Separate electronic attenuation allowing a spin-component-scaled second-order Møller-Plesset theory to be effective for both thermochemistry and noncovalent interactions.
- Author(s): Goldey, Matthew;
- Head-Gordon, Martin
- et al.
Published Web Locationhttps://doi.org/10.1021/jp4126478
Spin-component-scaled (SCS) second-order Møller-Plesset perturbation theory (MP2) improves the treatment of thermochemistry and noncovalent interactions relative to MP2, although the optimal scaling coefficients are quite different for thermochemistry versus noncovalent interactions.

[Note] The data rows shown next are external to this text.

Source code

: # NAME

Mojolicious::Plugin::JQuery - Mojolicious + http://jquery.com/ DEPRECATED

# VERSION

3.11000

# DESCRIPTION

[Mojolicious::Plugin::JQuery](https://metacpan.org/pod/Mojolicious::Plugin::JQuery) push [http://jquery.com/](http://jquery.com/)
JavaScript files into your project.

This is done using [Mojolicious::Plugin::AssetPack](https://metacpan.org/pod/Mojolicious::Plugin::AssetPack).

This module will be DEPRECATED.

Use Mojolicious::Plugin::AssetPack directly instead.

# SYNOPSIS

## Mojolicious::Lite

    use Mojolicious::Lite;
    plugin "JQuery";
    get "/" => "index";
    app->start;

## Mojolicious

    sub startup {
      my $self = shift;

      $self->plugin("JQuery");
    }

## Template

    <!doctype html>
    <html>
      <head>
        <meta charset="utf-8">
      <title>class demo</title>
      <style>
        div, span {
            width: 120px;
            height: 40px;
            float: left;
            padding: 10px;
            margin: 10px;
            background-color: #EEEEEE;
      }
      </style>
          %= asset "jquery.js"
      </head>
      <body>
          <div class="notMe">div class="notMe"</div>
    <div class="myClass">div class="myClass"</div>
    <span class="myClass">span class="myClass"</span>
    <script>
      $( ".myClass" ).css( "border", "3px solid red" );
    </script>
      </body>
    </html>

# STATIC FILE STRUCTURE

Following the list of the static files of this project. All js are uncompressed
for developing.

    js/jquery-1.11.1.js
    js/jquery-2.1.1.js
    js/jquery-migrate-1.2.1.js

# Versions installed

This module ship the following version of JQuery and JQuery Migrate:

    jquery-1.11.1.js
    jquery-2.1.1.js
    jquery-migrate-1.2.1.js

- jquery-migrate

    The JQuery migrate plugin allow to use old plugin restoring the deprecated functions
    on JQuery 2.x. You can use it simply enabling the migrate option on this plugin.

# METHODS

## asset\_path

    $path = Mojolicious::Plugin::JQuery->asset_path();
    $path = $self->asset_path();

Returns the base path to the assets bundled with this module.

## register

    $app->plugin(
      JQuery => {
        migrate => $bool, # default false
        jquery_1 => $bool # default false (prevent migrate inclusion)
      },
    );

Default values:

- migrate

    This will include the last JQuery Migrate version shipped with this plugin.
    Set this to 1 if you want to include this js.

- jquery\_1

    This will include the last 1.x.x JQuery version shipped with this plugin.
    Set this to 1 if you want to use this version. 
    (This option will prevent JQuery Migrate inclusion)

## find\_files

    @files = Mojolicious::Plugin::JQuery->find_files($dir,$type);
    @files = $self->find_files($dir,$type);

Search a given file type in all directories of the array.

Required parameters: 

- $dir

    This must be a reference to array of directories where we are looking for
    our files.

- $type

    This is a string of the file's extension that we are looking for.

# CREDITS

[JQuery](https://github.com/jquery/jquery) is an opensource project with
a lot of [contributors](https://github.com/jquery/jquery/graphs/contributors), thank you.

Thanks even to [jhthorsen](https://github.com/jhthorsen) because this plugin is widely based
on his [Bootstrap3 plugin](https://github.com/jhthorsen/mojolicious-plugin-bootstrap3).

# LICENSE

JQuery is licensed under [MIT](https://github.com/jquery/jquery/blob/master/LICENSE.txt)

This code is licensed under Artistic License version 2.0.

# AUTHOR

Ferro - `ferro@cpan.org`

This work reconciles these two different scaling regimes for SCS-MP2 by using two different length scales for electronic attenuation of the two spin components. The attenuation parameters and scaling coefficients are optimized in the aug-cc-pVTZ (aTZ) basis using the S66 database of intermolecular interactions and the W4-11 database of thermochemistry. Transferability tests are performed for atomization energies and barrier heights, as well as on further test sets for inter- and intramolecular interactions. SCS dual-attenuated MP2 in the aTZ basis, SCS-MP2(2terfc, aTZ), performs similarly to SCS-MP2/aTZ for thermochemistry while frequently outperforming MP2 at the complete basis set limit (CBS) for nonbonded interactions.